Top of Material shown

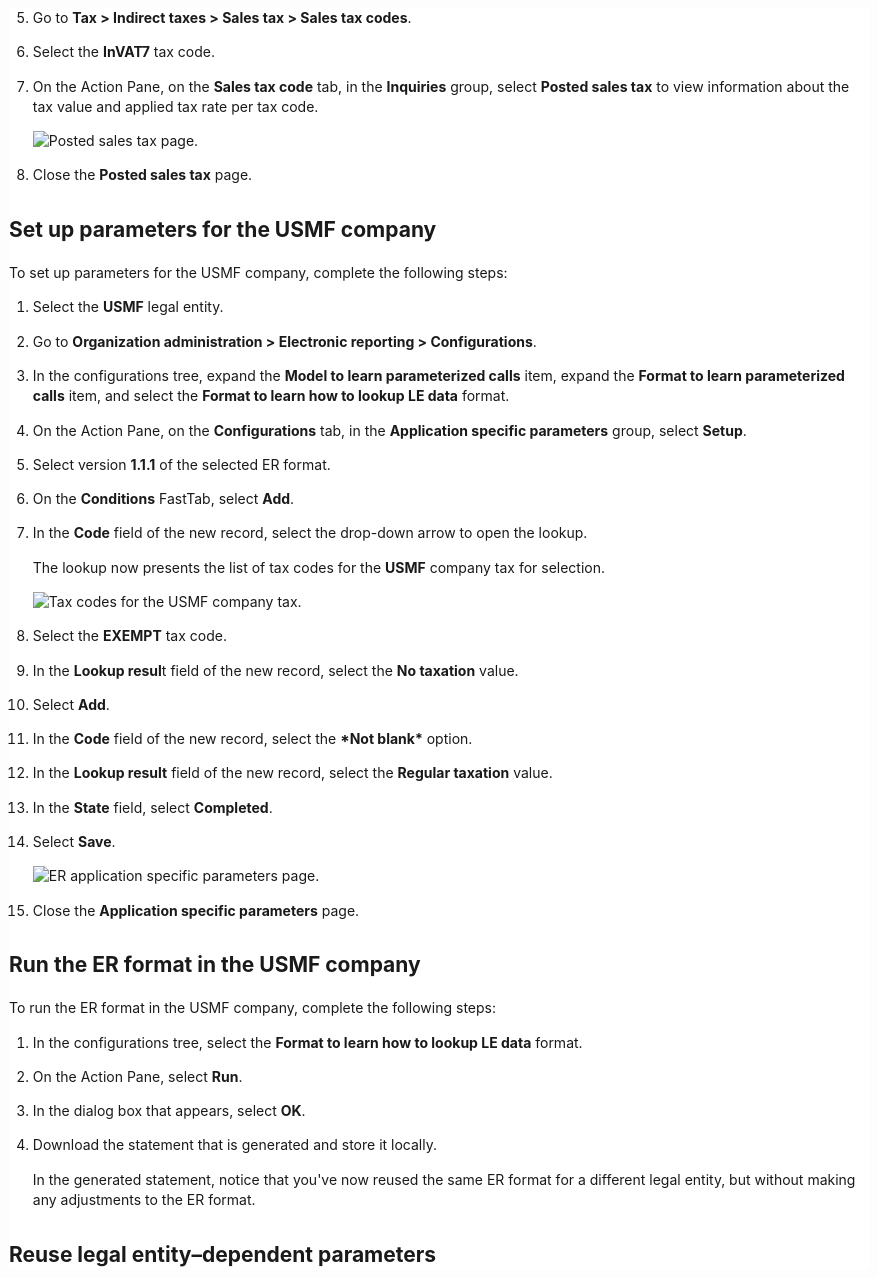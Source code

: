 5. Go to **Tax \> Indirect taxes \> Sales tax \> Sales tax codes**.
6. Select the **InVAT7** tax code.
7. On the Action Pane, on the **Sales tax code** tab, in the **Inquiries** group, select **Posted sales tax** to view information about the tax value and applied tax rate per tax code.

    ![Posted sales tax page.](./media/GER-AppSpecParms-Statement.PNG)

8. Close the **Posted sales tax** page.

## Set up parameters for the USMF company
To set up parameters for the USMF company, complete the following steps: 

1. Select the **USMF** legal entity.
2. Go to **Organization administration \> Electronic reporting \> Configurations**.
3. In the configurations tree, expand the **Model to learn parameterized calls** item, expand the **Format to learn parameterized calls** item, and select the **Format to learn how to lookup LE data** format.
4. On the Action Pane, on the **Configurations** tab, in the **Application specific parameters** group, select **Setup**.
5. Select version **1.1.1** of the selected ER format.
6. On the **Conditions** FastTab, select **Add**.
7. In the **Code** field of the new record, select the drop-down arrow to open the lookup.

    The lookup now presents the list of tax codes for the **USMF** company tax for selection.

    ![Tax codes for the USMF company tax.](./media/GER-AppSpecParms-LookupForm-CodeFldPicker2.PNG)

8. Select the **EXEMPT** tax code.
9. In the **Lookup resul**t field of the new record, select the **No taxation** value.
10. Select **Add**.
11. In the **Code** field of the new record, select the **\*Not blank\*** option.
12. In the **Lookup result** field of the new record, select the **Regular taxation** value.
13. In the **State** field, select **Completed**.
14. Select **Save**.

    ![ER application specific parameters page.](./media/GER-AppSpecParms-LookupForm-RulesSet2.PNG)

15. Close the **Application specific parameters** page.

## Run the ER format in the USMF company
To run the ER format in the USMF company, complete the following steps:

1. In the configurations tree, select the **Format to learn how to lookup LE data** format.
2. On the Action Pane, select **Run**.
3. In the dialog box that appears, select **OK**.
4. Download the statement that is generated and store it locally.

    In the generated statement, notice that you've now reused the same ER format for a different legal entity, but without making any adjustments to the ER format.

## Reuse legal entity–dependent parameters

Bottom of Material shown

About this task => Look above for the line with "6. Select the **InVAT7** tax code."; retype exactly that line, every line after it up to the line with "4. On the Action", and that line too, nothing else.

Final answer =>
6. Select the **InVAT7** tax code.
7. On the Action Pane, on the **Sales tax code** tab, in the **Inquiries** group, select **Posted sales tax** to view information about the tax value and applied tax rate per tax code.

    ![Posted sales tax page.](./media/GER-AppSpecParms-Statement.PNG)

8. Close the **Posted sales tax** page.

## Set up parameters for the USMF company
To set up parameters for the USMF company, complete the following steps: 

1. Select the **USMF** legal entity.
2. Go to **Organization administration \> Electronic reporting \> Configurations**.
3. In the configurations tree, expand the **Model to learn parameterized calls** item, expand the **Format to learn parameterized calls** item, and select the **Format to learn how to lookup LE data** format.
4. On the Action Pane, on the **Configurations** tab, in the **Application specific parameters** group, select **Setup**.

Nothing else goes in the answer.